* **Task prompt**:
Reproduce the records below in full and exactly, without their images.
Supplied information section start
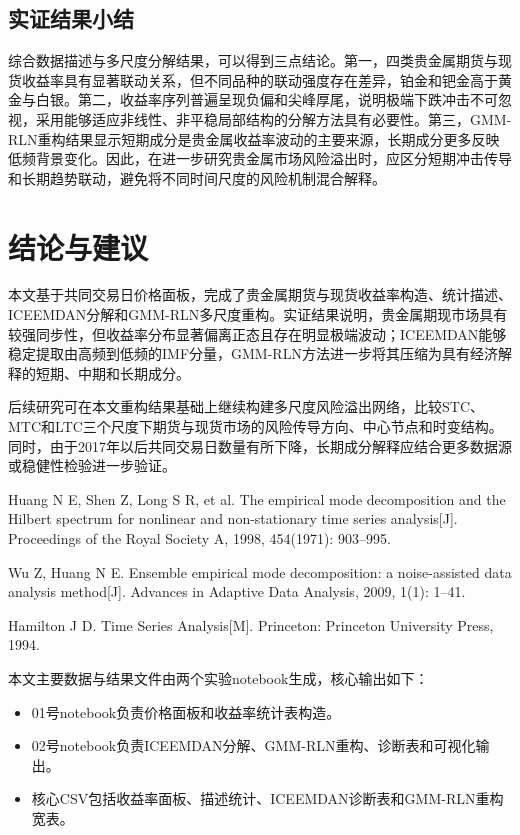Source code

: \subsection{实证结果小结}
综合数据描述与多尺度分解结果，可以得到三点结论。第一，四类贵金属期货与现货收益率具有显著联动关系，但不同品种的联动强度存在差异，铂金和钯金高于黄金与白银。第二，收益率序列普遍呈现负偏和尖峰厚尾，说明极端下跌冲击不可忽视，采用能够适应非线性、非平稳局部结构的分解方法具有必要性。第三，GMM-RLN重构结果显示短期成分是贵金属收益率波动的主要来源，长期成分更多反映低频背景变化。因此，在进一步研究贵金属市场风险溢出时，应区分短期冲击传导和长期趋势联动，避免将不同时间尺度的风险机制混合解释。

\section{结论与建议}
本文基于共同交易日价格面板，完成了贵金属期货与现货收益率构造、统计描述、ICEEMDAN分解和GMM-RLN多尺度重构。实证结果说明，贵金属期现市场具有较强同步性，但收益率分布显著偏离正态且存在明显极端波动；ICEEMDAN能够稳定提取由高频到低频的IMF分量，GMM-RLN方法进一步将其压缩为具有经济解释的短期、中期和长期成分。

后续研究可在本文重构结果基础上继续构建多尺度风险溢出网络，比较STC、MTC和LTC三个尺度下期货与现货市场的风险传导方向、中心节点和时变结构。同时，由于2017年以后共同交易日数量有所下降，长期成分解释应结合更多数据源或稳健性检验进一步验证。

\begin{cnreferences}
  \item Huang N E, Shen Z, Long S R, et al. The empirical mode decomposition and the Hilbert spectrum for nonlinear and non-stationary time series analysis[J]. Proceedings of the Royal Society A, 1998, 454(1971): 903--995.
  \item Wu Z, Huang N E. Ensemble empirical mode decomposition: a noise-assisted data analysis method[J]. Advances in Adaptive Data Analysis, 2009, 1(1): 1--41.
  \item Hamilton J D. Time Series Analysis[M]. Princeton: Princeton University Press, 1994.
\end{cnreferences}

\appendixheading
本文主要数据与结果文件由两个实验notebook生成，核心输出如下：
\begin{itemize}[leftmargin=2em,itemsep=0pt,topsep=0pt]
  \item 01号notebook负责价格面板和收益率统计表构造。
  \item 02号notebook负责ICEEMDAN分解、GMM-RLN重构、诊断表和可视化输出。
  \item 核心CSV包括收益率面板、描述统计、ICEEMDAN诊断表和GMM-RLN重构宽表。
\end{itemize}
Supplied information section end
* **Answer for the task**:
Source code

: \subsection{实证结果小结}
综合数据描述与多尺度分解结果，可以得到三点结论。第一，四类贵金属期货与现货收益率具有显著联动关系，但不同品种的联动强度存在差异，铂金和钯金高于黄金与白银。第二，收益率序列普遍呈现负偏和尖峰厚尾，说明极端下跌冲击不可忽视，采用能够适应非线性、非平稳局部结构的分解方法具有必要性。第三，GMM-RLN重构结果显示短期成分是贵金属收益率波动的主要来源，长期成分更多反映低频背景变化。因此，在进一步研究贵金属市场风险溢出时，应区分短期冲击传导和长期趋势联动，避免将不同时间尺度的风险机制混合解释。

\section{结论与建议}
本文基于共同交易日价格面板，完成了贵金属期货与现货收益率构造、统计描述、ICEEMDAN分解和GMM-RLN多尺度重构。实证结果说明，贵金属期现市场具有较强同步性，但收益率分布显著偏离正态且存在明显极端波动；ICEEMDAN能够稳定提取由高频到低频的IMF分量，GMM-RLN方法进一步将其压缩为具有经济解释的短期、中期和长期成分。

后续研究可在本文重构结果基础上继续构建多尺度风险溢出网络，比较STC、MTC和LTC三个尺度下期货与现货市场的风险传导方向、中心节点和时变结构。同时，由于2017年以后共同交易日数量有所下降，长期成分解释应结合更多数据源或稳健性检验进一步验证。

\begin{cnreferences}
  \item Huang N E, Shen Z, Long S R, et al. The empirical mode decomposition and the Hilbert spectrum for nonlinear and non-stationary time series analysis[J]. Proceedings of the Royal Society A, 1998, 454(1971): 903--995.
  \item Wu Z, Huang N E. Ensemble empirical mode decomposition: a noise-assisted data analysis method[J]. Advances in Adaptive Data Analysis, 2009, 1(1): 1--41.
  \item Hamilton J D. Time Series Analysis[M]. Princeton: Princeton University Press, 1994.
\end{cnreferences}

\appendixheading
本文主要数据与结果文件由两个实验notebook生成，核心输出如下：
\begin{itemize}[leftmargin=2em,itemsep=0pt,topsep=0pt]
  \item 01号notebook负责价格面板和收益率统计表构造。
  \item 02号notebook负责ICEEMDAN分解、GMM-RLN重构、诊断表和可视化输出。
  \item 核心CSV包括收益率面板、描述统计、ICEEMDAN诊断表和GMM-RLN重构宽表。
\end{itemize}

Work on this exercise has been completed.